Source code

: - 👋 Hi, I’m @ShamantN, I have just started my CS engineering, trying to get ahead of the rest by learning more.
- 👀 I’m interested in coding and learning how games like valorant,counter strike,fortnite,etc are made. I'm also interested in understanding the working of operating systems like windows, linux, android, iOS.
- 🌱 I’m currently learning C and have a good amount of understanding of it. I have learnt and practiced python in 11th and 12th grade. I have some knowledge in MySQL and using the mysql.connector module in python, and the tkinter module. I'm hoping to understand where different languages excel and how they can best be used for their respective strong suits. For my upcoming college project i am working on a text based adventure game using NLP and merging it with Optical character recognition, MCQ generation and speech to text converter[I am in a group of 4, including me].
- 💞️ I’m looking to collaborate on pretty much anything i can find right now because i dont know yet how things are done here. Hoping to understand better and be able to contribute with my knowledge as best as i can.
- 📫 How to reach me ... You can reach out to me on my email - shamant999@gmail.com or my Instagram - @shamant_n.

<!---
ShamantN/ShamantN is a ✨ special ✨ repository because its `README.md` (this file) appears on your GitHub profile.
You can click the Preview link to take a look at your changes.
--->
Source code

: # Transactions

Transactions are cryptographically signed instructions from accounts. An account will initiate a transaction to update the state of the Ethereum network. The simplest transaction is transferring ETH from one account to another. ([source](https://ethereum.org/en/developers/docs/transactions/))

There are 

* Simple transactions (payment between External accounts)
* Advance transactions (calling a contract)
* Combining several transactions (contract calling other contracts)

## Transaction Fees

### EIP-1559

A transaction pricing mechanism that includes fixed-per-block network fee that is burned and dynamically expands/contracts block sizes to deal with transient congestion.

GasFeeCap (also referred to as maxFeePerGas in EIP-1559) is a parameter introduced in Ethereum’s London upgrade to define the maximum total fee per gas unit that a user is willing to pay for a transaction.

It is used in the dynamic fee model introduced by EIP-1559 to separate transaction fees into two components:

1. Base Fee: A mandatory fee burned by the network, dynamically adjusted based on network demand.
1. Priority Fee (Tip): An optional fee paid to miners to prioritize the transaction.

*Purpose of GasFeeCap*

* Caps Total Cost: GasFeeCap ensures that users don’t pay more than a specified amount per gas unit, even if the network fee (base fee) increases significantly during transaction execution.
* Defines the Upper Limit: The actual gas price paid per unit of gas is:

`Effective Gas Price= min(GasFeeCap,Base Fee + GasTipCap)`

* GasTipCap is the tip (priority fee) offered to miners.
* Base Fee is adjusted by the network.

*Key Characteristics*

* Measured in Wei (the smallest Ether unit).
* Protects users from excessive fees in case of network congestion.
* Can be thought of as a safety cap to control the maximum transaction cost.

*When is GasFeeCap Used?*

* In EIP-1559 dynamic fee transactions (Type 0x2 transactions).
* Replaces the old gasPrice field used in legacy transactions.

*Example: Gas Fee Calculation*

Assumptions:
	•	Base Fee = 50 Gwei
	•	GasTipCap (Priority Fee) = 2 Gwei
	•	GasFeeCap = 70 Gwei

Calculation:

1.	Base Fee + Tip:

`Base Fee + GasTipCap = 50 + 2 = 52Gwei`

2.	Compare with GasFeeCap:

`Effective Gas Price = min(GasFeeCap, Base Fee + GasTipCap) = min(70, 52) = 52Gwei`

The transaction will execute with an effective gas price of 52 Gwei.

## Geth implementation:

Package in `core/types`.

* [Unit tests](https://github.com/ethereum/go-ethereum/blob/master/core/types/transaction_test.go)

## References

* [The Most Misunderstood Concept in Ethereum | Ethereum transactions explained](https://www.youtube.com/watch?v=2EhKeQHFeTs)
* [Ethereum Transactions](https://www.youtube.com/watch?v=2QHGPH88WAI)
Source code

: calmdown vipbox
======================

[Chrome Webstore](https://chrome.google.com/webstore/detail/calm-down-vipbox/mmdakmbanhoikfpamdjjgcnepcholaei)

### Requirement
Across the listing above, find all lines where the word "ShamantN" is present and copy them.

### Task response
: - 👋 Hi, I’m @ShamantN, I have just started my CS engineering, trying to get ahead of the rest by learning more.
ShamantN/ShamantN is a ✨ special ✨ repository because its `README.md` (this file) appears on your GitHub profile.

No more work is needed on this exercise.